● **Records to use**
____

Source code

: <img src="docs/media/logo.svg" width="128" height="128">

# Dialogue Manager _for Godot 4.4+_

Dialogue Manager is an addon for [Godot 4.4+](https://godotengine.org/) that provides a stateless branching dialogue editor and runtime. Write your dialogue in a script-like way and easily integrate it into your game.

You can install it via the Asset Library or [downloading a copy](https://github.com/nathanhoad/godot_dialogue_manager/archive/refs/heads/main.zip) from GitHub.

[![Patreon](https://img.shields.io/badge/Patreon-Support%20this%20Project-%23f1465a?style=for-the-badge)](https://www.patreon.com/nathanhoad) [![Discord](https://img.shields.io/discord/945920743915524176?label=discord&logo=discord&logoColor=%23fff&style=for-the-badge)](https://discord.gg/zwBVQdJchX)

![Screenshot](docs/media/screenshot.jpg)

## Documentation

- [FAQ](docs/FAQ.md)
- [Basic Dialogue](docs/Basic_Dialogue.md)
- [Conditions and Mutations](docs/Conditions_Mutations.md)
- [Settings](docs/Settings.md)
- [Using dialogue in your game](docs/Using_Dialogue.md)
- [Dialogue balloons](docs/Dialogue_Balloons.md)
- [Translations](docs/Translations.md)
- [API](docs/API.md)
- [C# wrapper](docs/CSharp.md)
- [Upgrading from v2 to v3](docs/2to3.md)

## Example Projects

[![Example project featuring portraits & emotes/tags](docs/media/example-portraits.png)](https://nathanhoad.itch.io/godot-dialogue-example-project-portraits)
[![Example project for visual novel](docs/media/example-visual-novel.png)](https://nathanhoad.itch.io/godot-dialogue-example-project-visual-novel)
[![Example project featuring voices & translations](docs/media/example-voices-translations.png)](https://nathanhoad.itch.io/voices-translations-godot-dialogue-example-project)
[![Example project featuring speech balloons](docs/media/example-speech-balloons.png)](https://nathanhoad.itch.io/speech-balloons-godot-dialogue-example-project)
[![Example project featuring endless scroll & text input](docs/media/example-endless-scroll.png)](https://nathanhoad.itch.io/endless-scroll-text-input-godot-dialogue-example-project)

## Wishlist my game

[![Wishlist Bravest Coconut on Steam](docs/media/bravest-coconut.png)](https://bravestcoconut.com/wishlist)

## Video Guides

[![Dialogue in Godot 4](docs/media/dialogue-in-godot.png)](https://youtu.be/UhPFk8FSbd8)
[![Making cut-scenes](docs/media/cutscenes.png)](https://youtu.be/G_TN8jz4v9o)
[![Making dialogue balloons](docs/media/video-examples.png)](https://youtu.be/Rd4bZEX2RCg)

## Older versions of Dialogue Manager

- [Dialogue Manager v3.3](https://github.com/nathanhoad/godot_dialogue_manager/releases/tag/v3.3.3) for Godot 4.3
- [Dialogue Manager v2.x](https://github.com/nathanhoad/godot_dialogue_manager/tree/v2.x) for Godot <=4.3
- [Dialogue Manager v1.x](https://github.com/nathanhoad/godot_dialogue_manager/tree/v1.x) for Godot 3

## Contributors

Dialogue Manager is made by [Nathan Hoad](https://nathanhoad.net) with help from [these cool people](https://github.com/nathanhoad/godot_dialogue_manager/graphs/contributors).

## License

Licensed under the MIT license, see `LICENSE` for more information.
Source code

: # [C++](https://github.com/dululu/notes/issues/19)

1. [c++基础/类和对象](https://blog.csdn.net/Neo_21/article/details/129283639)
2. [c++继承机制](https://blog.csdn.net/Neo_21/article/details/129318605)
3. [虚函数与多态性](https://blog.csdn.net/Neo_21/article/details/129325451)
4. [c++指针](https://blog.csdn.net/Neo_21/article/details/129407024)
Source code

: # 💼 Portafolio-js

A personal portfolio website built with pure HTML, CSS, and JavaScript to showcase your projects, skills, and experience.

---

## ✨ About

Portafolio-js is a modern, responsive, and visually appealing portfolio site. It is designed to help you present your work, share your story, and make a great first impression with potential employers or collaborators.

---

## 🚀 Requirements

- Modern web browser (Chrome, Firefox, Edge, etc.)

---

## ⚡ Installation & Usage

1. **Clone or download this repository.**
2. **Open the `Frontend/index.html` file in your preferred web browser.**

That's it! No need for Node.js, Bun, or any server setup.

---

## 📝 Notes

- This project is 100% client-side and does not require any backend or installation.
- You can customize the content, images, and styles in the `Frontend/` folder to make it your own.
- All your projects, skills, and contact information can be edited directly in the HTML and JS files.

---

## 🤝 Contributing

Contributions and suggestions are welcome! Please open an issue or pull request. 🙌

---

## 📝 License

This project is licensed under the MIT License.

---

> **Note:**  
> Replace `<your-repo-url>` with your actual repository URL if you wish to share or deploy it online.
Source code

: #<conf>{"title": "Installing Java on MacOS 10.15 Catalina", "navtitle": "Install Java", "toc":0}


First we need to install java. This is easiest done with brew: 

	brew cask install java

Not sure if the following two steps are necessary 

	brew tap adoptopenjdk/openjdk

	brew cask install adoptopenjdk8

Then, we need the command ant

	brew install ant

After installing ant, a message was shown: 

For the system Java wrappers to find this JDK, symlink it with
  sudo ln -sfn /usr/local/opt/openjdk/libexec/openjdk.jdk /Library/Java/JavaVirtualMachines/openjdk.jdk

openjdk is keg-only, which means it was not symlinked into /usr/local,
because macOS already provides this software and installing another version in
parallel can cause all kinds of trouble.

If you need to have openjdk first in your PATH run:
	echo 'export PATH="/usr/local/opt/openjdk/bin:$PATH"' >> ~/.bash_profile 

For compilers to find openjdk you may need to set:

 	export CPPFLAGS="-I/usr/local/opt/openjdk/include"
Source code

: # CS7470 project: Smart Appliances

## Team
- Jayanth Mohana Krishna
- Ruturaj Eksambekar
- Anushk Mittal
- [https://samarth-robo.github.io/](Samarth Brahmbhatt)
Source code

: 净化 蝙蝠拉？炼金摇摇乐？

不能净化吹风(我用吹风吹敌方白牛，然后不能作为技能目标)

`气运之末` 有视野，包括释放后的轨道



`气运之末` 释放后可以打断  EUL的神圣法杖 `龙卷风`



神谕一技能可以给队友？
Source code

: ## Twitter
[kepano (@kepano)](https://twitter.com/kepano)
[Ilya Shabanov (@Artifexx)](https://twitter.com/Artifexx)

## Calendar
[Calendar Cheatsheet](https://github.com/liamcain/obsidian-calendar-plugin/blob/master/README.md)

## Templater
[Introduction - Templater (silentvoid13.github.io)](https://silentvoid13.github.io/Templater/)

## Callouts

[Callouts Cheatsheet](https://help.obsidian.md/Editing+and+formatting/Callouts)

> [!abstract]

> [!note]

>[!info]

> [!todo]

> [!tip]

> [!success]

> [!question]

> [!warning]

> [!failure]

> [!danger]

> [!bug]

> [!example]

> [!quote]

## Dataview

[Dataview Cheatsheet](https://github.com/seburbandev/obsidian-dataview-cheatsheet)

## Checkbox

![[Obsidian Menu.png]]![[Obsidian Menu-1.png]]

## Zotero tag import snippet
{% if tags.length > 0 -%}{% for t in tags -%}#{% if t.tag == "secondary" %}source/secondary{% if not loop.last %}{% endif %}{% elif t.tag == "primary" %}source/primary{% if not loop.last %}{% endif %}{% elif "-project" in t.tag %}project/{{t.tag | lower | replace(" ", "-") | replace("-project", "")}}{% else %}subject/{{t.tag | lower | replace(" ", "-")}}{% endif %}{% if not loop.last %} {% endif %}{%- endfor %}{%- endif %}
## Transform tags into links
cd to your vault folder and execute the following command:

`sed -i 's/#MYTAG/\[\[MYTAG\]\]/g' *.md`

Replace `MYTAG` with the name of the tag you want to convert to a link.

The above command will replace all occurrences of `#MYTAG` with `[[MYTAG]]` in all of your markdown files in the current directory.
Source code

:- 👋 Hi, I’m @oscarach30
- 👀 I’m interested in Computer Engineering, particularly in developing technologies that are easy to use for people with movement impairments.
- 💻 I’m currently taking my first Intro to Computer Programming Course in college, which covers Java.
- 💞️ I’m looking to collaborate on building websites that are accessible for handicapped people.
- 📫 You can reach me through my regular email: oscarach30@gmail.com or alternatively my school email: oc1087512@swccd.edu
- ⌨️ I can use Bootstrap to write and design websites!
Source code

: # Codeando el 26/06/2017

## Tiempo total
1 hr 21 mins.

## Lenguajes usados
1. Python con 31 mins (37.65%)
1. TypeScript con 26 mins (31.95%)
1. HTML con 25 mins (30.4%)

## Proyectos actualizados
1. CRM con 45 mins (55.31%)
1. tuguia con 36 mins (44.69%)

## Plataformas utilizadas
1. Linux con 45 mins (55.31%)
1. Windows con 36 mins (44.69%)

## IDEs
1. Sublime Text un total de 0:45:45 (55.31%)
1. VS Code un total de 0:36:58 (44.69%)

____

● **Work to be completed**
Return exactly the opening lines of the listing above, ending with the line that has "# Dialogue Manager _for Godot 4.4+_".

● **Output**
Source code

: <img src="docs/media/logo.svg" width="128" height="128">

# Dialogue Manager _for Godot 4.4+_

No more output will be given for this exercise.